Hannover. Nach dem Streit um die Besetzung der Unabhängigen Regionalen Aufarbeitungskommission (URAK) zur Aufarbeitung von Missbrauch in den evangelischen Kirchen in Niedersachsen und Bremen haben Betroffene die niedersächsische Landesregierung zu einer weiteren Mitarbeit aufgefordert. „Wir erwarten von der Landesregierung neue Vorschläge, damit die gemeinsame Aufarbeitung in einem konstruktiven Dialog auf Augenhöhe durchstarten kann“, schreibt die Betroffenenvertretung für die Region in einer am Montag öffentlich gemachten Erklärung.
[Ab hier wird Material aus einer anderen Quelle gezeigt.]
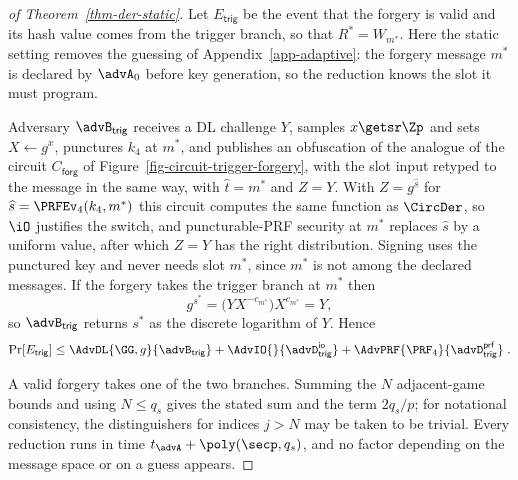 \begin{proof}[of Theorem~\ref{thm-der-static}]
 Let $E_{\mathsf{trig}}$ be the event that the forgery is valid and its hash value comes from the trigger branch, so that $R^*=W_{m^*}$. Here the static setting removes the guessing of Appendix~\ref{app-adaptive}: the forgery message $m^*$ is declared by $\advA_0$ before key generation, so the reduction knows the slot it must program.

Adversary $\advB_{\mathsf{trig}}$ receives a DL challenge $Y$, samples $x\getsr\Zp$ and sets $X\gets g^x$, punctures $k_4$ at $m^*$, and publishes an obfuscation of the analogue of the circuit $C_{\mathsf{forg}}$ of Figure~\ref{fig-circuit-trigger-forgery}, with the slot input retyped to the message in the same way, with $\widehat t=m^*$ and $Z=Y$. With $Z=g^{\widehat s}$ for $\widehat s=\PRFEv_4(k_4,m^*)$ this circuit computes the same function as $\CircDer$, so $\iO$ justifies the switch, and puncturable-PRF security at $m^*$ replaces $\widehat s$ by a uniform value, after which $Z=Y$ has the right distribution. Signing uses the punctured key and never needs slot $m^*$, since $m^*$ is not among the declared messages. If the forgery takes the trigger branch at $m^*$ then
$$
g^{s^*}=\big(YX^{-c_{m^*}}\big)X^{c_{m^*}}=Y,
$$
so $\advB_{\mathsf{trig}}$ returns $s^*$ as the discrete logarithm of $Y$. Hence
$$
\Pr[E_{\mathsf{trig}}]\le
\AdvDL{\GG,g}{\advB_{\mathsf{trig}}}
+\AdvIO{}{\advD^{\mathsf{io}}_{\mathsf{trig}}}
+\AdvPRF{\PRF_4}{\advD^{\mathsf{prf}}_{\mathsf{trig}}} \;.
$$

 A valid forgery takes one of the two branches. Summing the $N$ adjacent-game bounds and using $N\le q_s$ gives the stated sum and the term $2q_s/p$; for notational consistency, the distinguishers for indices $j>N$ may be taken to be trivial. Every reduction runs in time $t_{\advA}+\poly(\secp,q_s)$, and no factor depending on the message space or on a guess appears.
\end{proof}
Bundesweit sollen bis Ende März neun regionale Gremien zur Aufarbeitung sexualisierter Gewalt in der Evangelischen Kirche in Deutschland (EKD) und der Diakonie an den Start gehen. In Niedersachsen kam es jedoch zum Eklat: Die Landesregierung hatte die frühere Landesjustizministerin Antje Niewisch-Lennartz (Grüne) und die Präsidentin der Klosterkammer Hannover, Thela Wernstedt, benannt. Beide traten noch vor dem Start der Kommission zurück, weil Betroffene ihre Unabhängigkeit von der Kirche infrage stellten.
In ihrer Erklärung widerspricht die Betroffenenvertretung für die URAK Niedersachsen-Bremen einem „von der Landesregierung implizierten Vorwurf“, die Betroffenen hätten unangemessen auf die Personalien reagiert. „Dass die beiden vorgeschlagenen Delegierten als nicht kirchenunabhängig zu sehen sind, war der entsendenden Landesregierung bereits länger bekannt“, heißt es in der Stellungnahme. Betroffene hätten ihre Bedenken bereits mehrfach schriftlich erläutert, allerdings ohne Resonanz. Auch ein Gesprächsangebot seitens der Landesregierung habe es nicht gegeben.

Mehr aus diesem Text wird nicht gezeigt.